La mayoría de los festivales de cine tienen los días contados. Sobrevivirán los que tengan unas señas de identidad potentes y significativas. Un marchamo que los distinga en el mundillo festivalero, demasiado cargado de alfombras rojas y programaciones cojas. Al servicio de la jabonosa pompa política y de la casposa circunstancia del glamour alquilado. España podía presumir de tener dos certámenes de pata negra. Identificables y exportables. Sitges y sus escalofríos y Gijón y sus declaraciones de independencia. La tribu indie y menos indie llenó las salas durante años para ver un cine masacrado en las pantallas convencionales. Transgresor y de calidad en algunos casos, transgresor y mediocre en otros. Discutible casi siempre, pero casi siempre interesante. El contenido, ante todo. Por aquí pasaron nombres que eran promesas y hoy son historia del cine, y, de vez en cuando, tuvimos el placer de escuchar a maestros como Paul Schrader, Jack Cardiff, Karel Reisz o Richard Fleischer.

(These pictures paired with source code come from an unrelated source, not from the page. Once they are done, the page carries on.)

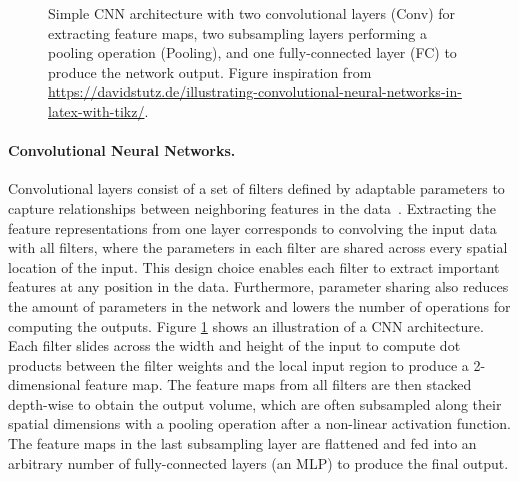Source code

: 


\begin{figure}[t]
	\centering
	\resizebox{0.95\textwidth}{!}{
		
	}
	\caption{Simple CNN architecture with two convolutional layers (Conv) for extracting feature maps, two subsampling layers performing a pooling operation (Pooling), and one fully-connected layer (FC) to produce the network output. Figure inspiration from \footnotesize{\url{https://davidstutz.de/illustrating-convolutional-neural-networks-in-latex-with-tikz/}}. }
	\label{fig:cnn_simple}
\end{figure}

\vspace{-3mm}
\paragraph{Convolutional Neural Networks.} 
Convolutional layers consist of a set of filters defined by adaptable parameters to capture relationships between neighboring features in the data~\cite{lecun1998gradient}. %
Extracting the feature representations from one layer corresponds to convolving the input data with all filters, where the parameters in each filter are shared across every spatial location of the input. 
This design choice enables each filter to extract important features at any position in the data. Furthermore, parameter sharing also reduces the amount of parameters in the network and lowers the number of operations for computing the outputs. Figure \ref{fig:cnn_simple} shows an illustration of a CNN architecture. Each filter slides across the width and height of the input to compute dot products between the filter weights and the local input region to produce a 2-dimensional feature map. The feature maps from all filters are then stacked depth-wise to obtain the output volume, which are often subsampled along their spatial dimensions with a pooling operation after a non-linear activation function. The feature maps in the last subsampling layer are flattened and fed into an arbitrary number of fully-connected layers (an MLP) to produce the final output. 


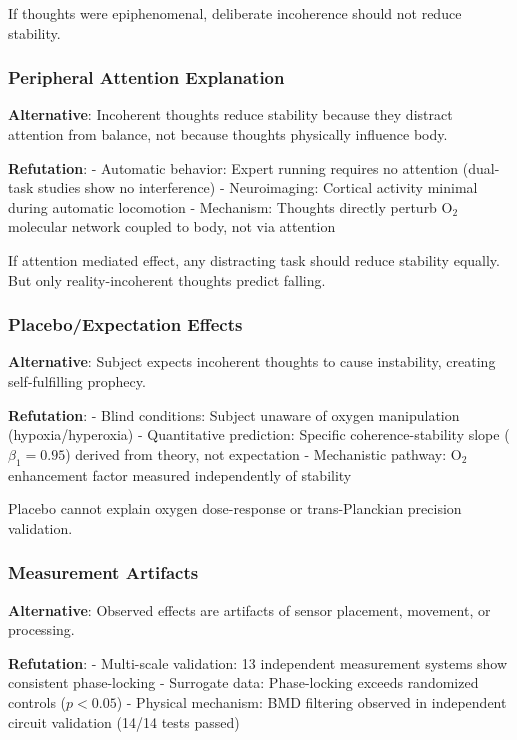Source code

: \documentclass[11pt,onecolumn]{article}
\begin{document}
If thoughts were epiphenomenal, deliberate incoherence should not reduce stability.

\subsubsection{Peripheral Attention Explanation}

\textbf{Alternative}: Incoherent thoughts reduce stability because they distract attention from balance, not because thoughts physically influence body.

\textbf{Refutation}:
- Automatic behavior: Expert running requires no attention (dual-task studies show no interference)
- Neuroimaging: Cortical activity minimal during automatic locomotion
- Mechanism: Thoughts directly perturb O$_2$ molecular network coupled to body, not via attention

If attention mediated effect, any distracting task should reduce stability equally. But only reality-incoherent thoughts predict falling.

\subsubsection{Placebo/Expectation Effects}

\textbf{Alternative}: Subject expects incoherent thoughts to cause instability, creating self-fulfilling prophecy.

\textbf{Refutation}:
- Blind conditions: Subject unaware of oxygen manipulation (hypoxia/hyperoxia)
- Quantitative prediction: Specific coherence-stability slope ($\beta_1 = 0.95$) derived from theory, not expectation
- Mechanistic pathway: O$_2$ enhancement factor measured independently of stability

Placebo cannot explain oxygen dose-response or trans-Planckian precision validation.

\subsubsection{Measurement Artifacts}

\textbf{Alternative}: Observed effects are artifacts of sensor placement, movement, or processing.

\textbf{Refutation}:
- Multi-scale validation: 13 independent measurement systems show consistent phase-locking
- Surrogate data: Phase-locking exceeds randomized controls ($p < 0.05$)
- Physical mechanism: BMD filtering observed in independent circuit validation (14/14 tests passed)
\end{document}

Este festival de cine merecía seguir siendo lo que logró ser. Se lo ganó a pulso. Con Cienfuegos o sin Cienfuegos. Unos lo defenderán a capa y espada y otros lo pondrán a parir con o sin fundamentos. Son las reglas del fuego, amigo. Suya fue la apuesta y suyo es el mérito de haber construido a lo largo de lustros un certamen con una imagen bien definida y reconocida internacionalmente, y que sus detractores intentaban ridiculizar con la falaz etiqueta de «gafapasta». Y eso, con el ridículo presupuesto de que disponía, no es sencillo. Comparen los logros del acaudalado Festival de Málaga, convertido en un pasacalles de famosetes, o de otros eventos también arropados impúdicamente por dinerales públicos, con la resonancia que el certamen gijonés (asturiano por extensión) tenía más allá de Pajares. Con sus defectos y sus excesos puntuales a la hora de ser «distintos». Pero ese festival, por lo que sabemos en este rudo desenlace, ya no existe. Cortando la cabeza a quien se había asegurado la continuidad hace meses, como hacen los presidentes malos que aseguran que no cesarán a su entrenador cuando ya han firmado la carta de despido, no sólo se decapita al director, sino que, a tenor de las declaraciones de intenciones de los nuevos responsables, existe la amenaza de que la filosofía del evento se desfigure. No sería justo prejuzgar al nuevo director antes de ocupar su despacho ni dudar de sus buenos propósitos, pero las formas y los trasfondos de quienes le han dado el bastón de mando sí dejan mucho que desear. Sólo queda desear buena suerte a Carballo, esperar a que detalle sus planes para saber lo que quiere hacer y deshacer, y confiar en que el certamen sobreviva, quién sabe si desposeído de su protectora seña de identidad, a la criba que acecha al mapa festivalero.